Laidlaw, chief executive of Centria and a DfT non-executive board member, asked by the transport secretary to investigate what went wrong, said senior civil servants were kept apart, which meant that there was ‘no-one to escalate concerns to’. Laidlaw called for the policy of anonymising bids to be scrapped.
The report was commissioned by the DfT following the emergence of significant errors in the calculation of financial guarantees by bidders for the West Coast contract.
Laidlaw said ministers had to “satisfy themselves that due process is being followed … and that it has good integrity and good transparency”. He said: “What happened here did not conform with those principles – but not for lack of questioning from the ministers.

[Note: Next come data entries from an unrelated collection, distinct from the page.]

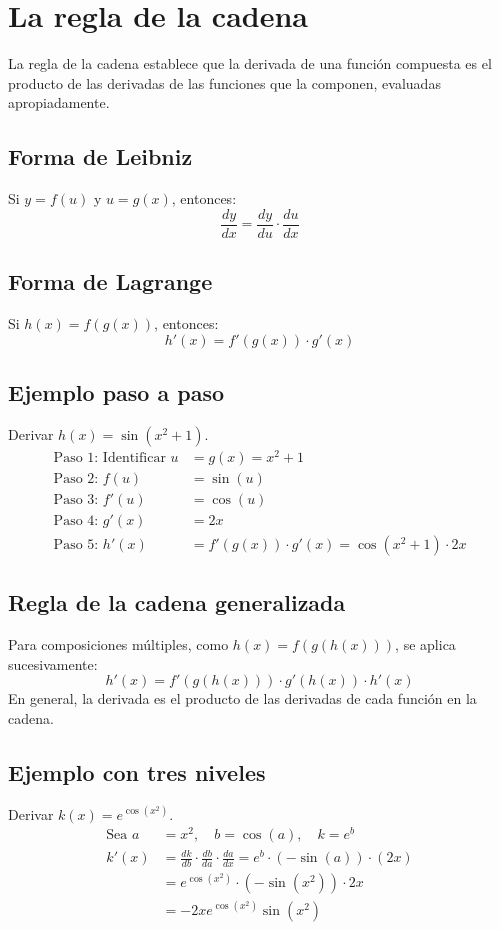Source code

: \documentclass[12pt,a4paper,openany,oneside]{book}
\begin{document}
\section{La regla de la cadena}

La regla de la cadena establece que la derivada de una función compuesta es el producto de las derivadas de las funciones que la componen, evaluadas apropiadamente.

\subsection{Forma de Leibniz}
Si $y = f(u)$ y $u = g(x)$, entonces:
\[
\frac{dy}{dx} = \frac{dy}{du} \cdot \frac{du}{dx}
\]

\subsection{Forma de Lagrange}
Si $h(x) = f(g(x))$, entonces:
\[
h'(x) = f'(g(x)) \cdot g'(x)
\]

\subsection{Ejemplo paso a paso}
Derivar $h(x) = \sin(x^2 + 1)$.
\begin{align*}
\text{Paso 1: Identificar } u &= g(x) = x^2 + 1 \\
\text{Paso 2: } f(u) &= \sin(u) \\
\text{Paso 3: } f'(u) &= \cos(u) \\
\text{Paso 4: } g'(x) &= 2x \\
\text{Paso 5: } h'(x) &= f'(g(x)) \cdot g'(x) = \cos(x^2 + 1) \cdot 2x
\end{align*}

\subsection{Regla de la cadena generalizada}
Para composiciones múltiples, como $h(x) = f(g(h(x)))$, se aplica sucesivamente:
\[
h'(x) = f'(g(h(x))) \cdot g'(h(x)) \cdot h'(x)
\]
En general, la derivada es el producto de las derivadas de cada función en la cadena.

\subsection{Ejemplo con tres niveles}
Derivar $k(x) = e^{\cos(x^2)}$.
\begin{align*}
\text{Sea } a &= x^2, \quad b = \cos(a), \quad k = e^b \\
k'(x) &= \frac{dk}{db} \cdot \frac{db}{da} \cdot \frac{da}{dx} = e^b \cdot (-\sin(a)) \cdot (2x) \\
&= e^{\cos(x^2)} \cdot (-\sin(x^2)) \cdot 2x \\
&= -2x e^{\cos(x^2)} \sin(x^2)
\end{align*}
\end{document}
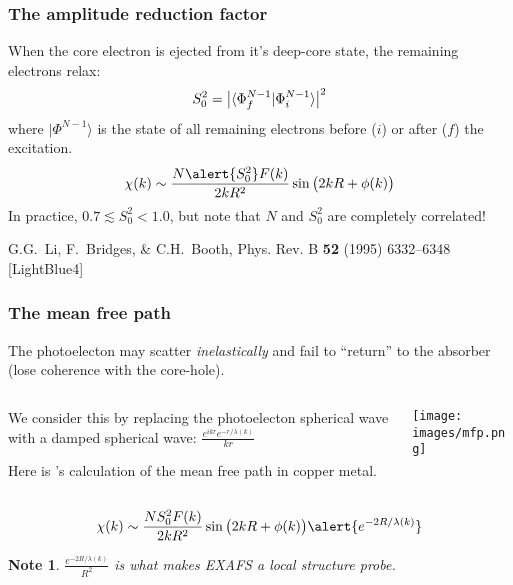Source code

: \documentclass[10pt, xcolor=x11names, compress]{beamer}
\newtheorem{notethis}[theorem]{Note}
\begin{document}
\begin{frame}
  \frametitle{The amplitude reduction factor}

  When the core electron is ejected from it's deep-core state, the
  remaining electrons relax:
  \begin{equation}
    S_0^2 = \big|\langle \Phi_f^{N-1}  | \Phi_i^{N-1}  \rangle
    \big|^2    \notag
  \end{equation}
  where $|\Phi^{N-1}\rangle$ is the state of all remaining electrons
  before ($i$) or after ($f$) the excitation.
  \begin{equation}
    \chi(k) \sim \frac{N\alert{S_0^2}F(k)}{2kR^2}\sin\big(2kR+\phi(k)\big)
    \notag
  \end{equation}
  In practice, $0.7\lesssim S_0^2<1.0$, but note that $N$ and $S_0^2$
  are completely correlated!
  \begin{bottomnote}[0.6][19.25]
    G.G.\ Li, F.\ Bridges, \& C.H.\ Booth, Phys. Rev. B \textbf{52}
    (1995) 6332--6348
    [LightBlue4]
  \end{bottomnote}
\end{frame}

\begin{frame}
  \frametitle{The mean free path}
  The photoelecton may scatter \textit{inelastically} and fail to
  ``return'' to the absorber (lose coherence with the core-hole).

  \medskip

  \begin{columns}
    \begin{column}{0.5\linewidth}
      We consider this by replacing the photoelecton spherical wave
      with a damped spherical wave:
      $\frac{e^{ikr}e^{-r/\lambda(k)}}{kr}$

      \medskip

      Here is {\feff}'s calculation of the mean free path in copper
      metal.
    \end{column}
    \begin{column}{0.5\linewidth}
      \texttt{[image: images/mfp.png]}
    \end{column}
  \end{columns}
  \begin{equation}
    \chi(k) \sim \frac{NS_0^2F(k)}{2kR^2}\sin\big(2kR+\phi(k)\big)
    \alert{e^{-2R/\lambda(k)}}
    \notag
  \end{equation}
  \begin{notethis}
    $\frac{e^{-2R/\lambda(k)}}{R^2}$ is what makes EXAFS a \alert{local}
    structure probe.
  \end{notethis}
\end{frame}
\end{document}
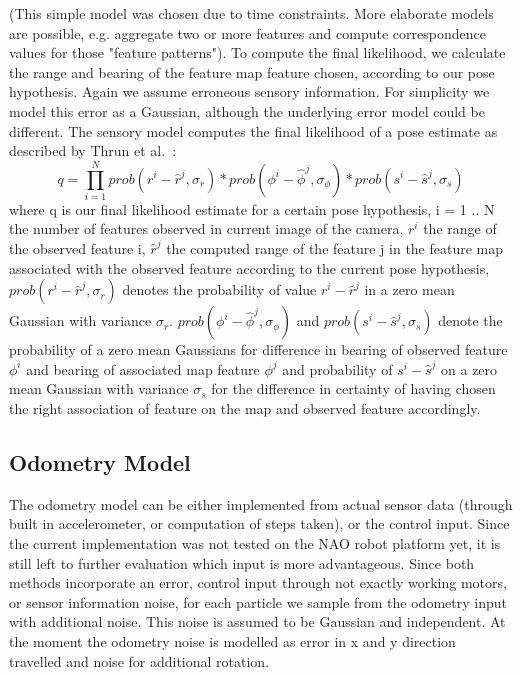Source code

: \documentclass[	DIV=calc,%
							paper=a4,%
							fontsize=9pt,%
							twocolumn]{scrartcl}	 					%
\begin{document}
(This simple model was chosen due to time constraints. More elaborate models are possible, e.g. aggregate two or more features and compute correspondence values for those "feature patterns"). To compute the final likelihood, we calculate the range and bearing of the feature map feature chosen, according to our pose hypothesis. Again we assume erroneous sensory information. For simplicity we model this error as a Gaussian, although the underlying error model could be different. 
The sensory model computes the final likelihood of a pose estimate as described by Thrun et al.~\cite{ProbabilisticRobotics}:
\[ q = \prod\limits_{i=1}^{N}{ prob(r^i  - \hat{r}^j,\sigma_r) * prob(\phi^i - \hat{\phi}^j ,\sigma_{\phi}) * prob(s^i - \hat{s}^j ,\sigma_s)  }  \]
where q is our final likelihood estimate for a certain pose hypothesis, i = 1 .. N the number of features observed in current image of the camera, $ r^i $ the range of the observed feature i, $\hat{r}^j$ the computed range of the feature j in the feature map associated with the observed feature according to the current pose hypothesis, $prob(r^i - \hat{r}^j,\sigma_r)$ denotes the probability of value $r^i - \hat{r}^j$ in a zero mean Gaussian with variance $\sigma_r$. $prob(\phi^i - \hat{\phi}^j ,\sigma_{\phi})$ and  $prob(s^i - \hat{s}^j ,\sigma_s)$ denote the probability of a zero mean Gaussians for difference in bearing of observed feature $\phi^i$ and bearing of associated map feature $\phi^j$ and probability of $s^i - \hat{s}^j$ on a zero mean Gaussian with variance $\sigma_s$ for the difference in certainty of having chosen the right association of feature on the map and observed feature accordingly.


\subsection{Odometry Model}
\label{sec:Odometry}
The odometry model can be either implemented from actual sensor data (through built in accelerometer, or computation of steps taken), or the control input. Since the current implementation was not tested on the NAO robot platform yet, it is still left to further evaluation which input is more advantageous. 
Since both methods incorporate an error, control input through not exactly working motors, or sensor information noise, for each particle we sample from the odometry input with additional noise.
This noise is assumed to be Gaussian and independent. At the moment the odometry noise is modelled as error in x and y direction travelled and noise for additional rotation.
\end{document}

“This was a sequence of errors. There was no ownership and no obvious route to escalate concerns. This process had to be done against the clock and that sense of urgency made people more reluctant to escalate concerns.”
Transport committee chair Louise Ellman MP said: “It’s astonishing that nobody was in charge and no senior officials were present when critical decisions were made, with disastrous consequences.
“I think the committee has exposed the appalling inadequacies of the department, the way it was structured and the way it was run. Ultimately the minister has to be responsible for the running of the department.”